My father, Kenneth Crouch, served with the Navy in World War II. As the youngest son of a farm family, he was a late enlistment; he didn’t enter service until August of 1944. By that time, the Allies had taken Italy, and the Normandy landing was just two months prior. Hitler was still fighting back hard, and the war in the Pacific still raged. After training camp in Great Lakes, Michigan, my father went to Solomons, Maryland, for amphibious warfare training.
Later, there was the long train ride across country to Portland, Oregon, and then on to Seattle, Washington, where they waited for their ship to carry them out to sea and battle. During that time, my father contracted a severe respiratory infection that put him in the infirmary. The ship sailed without him, and he was sent to the Naval Hospital in Sun Valley, Idaho, for recovery. I am thankful for that infection. Otherwise, I might not be here today.
My father spoke of his time in the Navy often, and I loved hearing his stories. When I went to Italy the first time, my dad, who never traveled outside the country, said if he could go anywhere it would be Italy. He had a friend who “fell in Italy” during the war and his body was never brought home.
The reality of a trip at that point was too much for him, but when my husband and I returned to Italy on a later trip, we decided to explore some of the World War II sites. We talked with my husband’s uncle, Clark Farley, who also served in Italy and was on the trail from Sicily to Salerno to Cassino and on to Rome.
On that trip, we made time for the Anzio Cemetery, the American burial site for all the soldiers who died in the Italian Campaign, except for the nearly forty percent who were returned home for burial by their families.

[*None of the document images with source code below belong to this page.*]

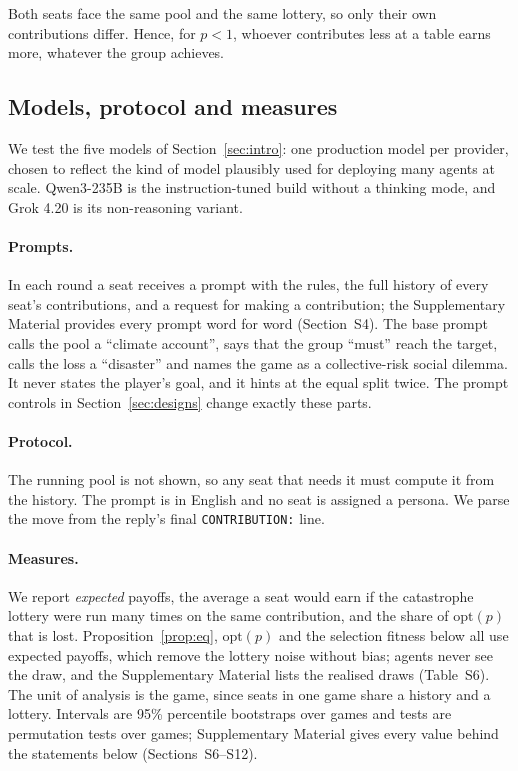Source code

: \documentclass[sigconf,anonymous]{aamas}
\begin{document}
\noindent Both seats face the same pool and the same lottery, so only their own contributions differ. Hence, for $p<1$, whoever contributes  less at a table earns more, whatever the group achieves.

\subsection{Models, protocol and measures}
\label{sec:setup}

We test the five models of Section~\ref{sec:intro}: one production model per provider, chosen to reflect the kind of model plausibly used for deploying many agents at scale. Qwen3-235B is the instruction-tuned build without a thinking mode, and Grok 4.20 is its non-reasoning variant.

\paragraph{Prompts.}
In each round a seat receives a prompt with the rules, the full history of every seat's contributions, and a request for making a contribution; the Supplementary Material provides every prompt word for word (Section~S4). The base prompt calls the pool a ``climate account'', says that the group ``must'' reach the target, calls the loss a ``disaster'' and names the game as a collective-risk social dilemma. It never states the player's goal, and it hints at the equal split twice. The prompt controls in Section~\ref{sec:designs} change exactly these parts.

\paragraph{Protocol.}
The running pool is not shown,  so any seat that needs it must compute it from the history. The prompt is in English and no seat is assigned a persona. We parse the move from the reply's final \texttt{CONTRIBUTION:} line.

\paragraph{Measures.}
We report \emph{expected} payoffs, the average a seat would earn if the catastrophe lottery were run many times on the same contribution, and the share of $\mathrm{opt}(p)$ that is lost. Proposition~\ref{prop:eq}, $\mathrm{opt}(p)$ and the selection fitness below all use expected payoffs, which remove the lottery noise without bias; agents never see the draw, and the Supplementary Material lists the realised draws (Table~S6). The unit of analysis is the game, since seats in one game share a history and a lottery. Intervals are 95\% percentile bootstraps over games and tests are permutation tests over games;  Supplementary Material gives every value behind the statements below (Sections~S6--S12).
\end{document}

The peaceful rows of white crosses against the verdant green grass was a visual that stuck with me when I wrote Grounded. I included a character, Ephraim, who was long dead but had served in World War II, falling at Anzio. I couldn’t get this character out of my head, and even though he wasn’t an active character in my first book, I knew there was more to his story that had to be told in Guarded.
I also knew that I wanted to tell Ephraim’s story through letters. By God’s divine providence, I was at a dinner party when the subject of my next book came up. When I shared my plans to research this era and write letters, Dr. Brian Ellis said he had a great-uncle who wrote letters home from the North Africa/Italy campaign during World War II—and would I like to borrow them? This great-uncle was from a Kentucky farm family, just like my character.
Reading those letters from Samuel Baker, who left his farm in Lewisport, Kentucky, to serve our country in a land far away filled me with the language and thoughts such a boy would have. He often comforted and assured his mother of his eventual return. He sometimes spoke of his current life. Mostly he talked of the farm and peppered the letters with questions of what was going on back home. In some cases, I used the exact language of those letters in order to give readers a sense of what he felt and thought.
The plotline of Ephraim falling in love with Elena, the shopkeeper’s daughter, is entirely fictional, as is the character of Ephraim. Samuel Baker survived the war and was able to return home to his beloved farm; he was tragically killed in a car accident by a drunk driver not many years later.
I am very grateful to Dr. Brian and Laurie Ellis, along with his mother, Sue, who had a similar relationship with her uncle that I imagined Beulah and Ephraim to have. The cover of Guarded shows “Annie” holding letters sent home from Samuel Baker.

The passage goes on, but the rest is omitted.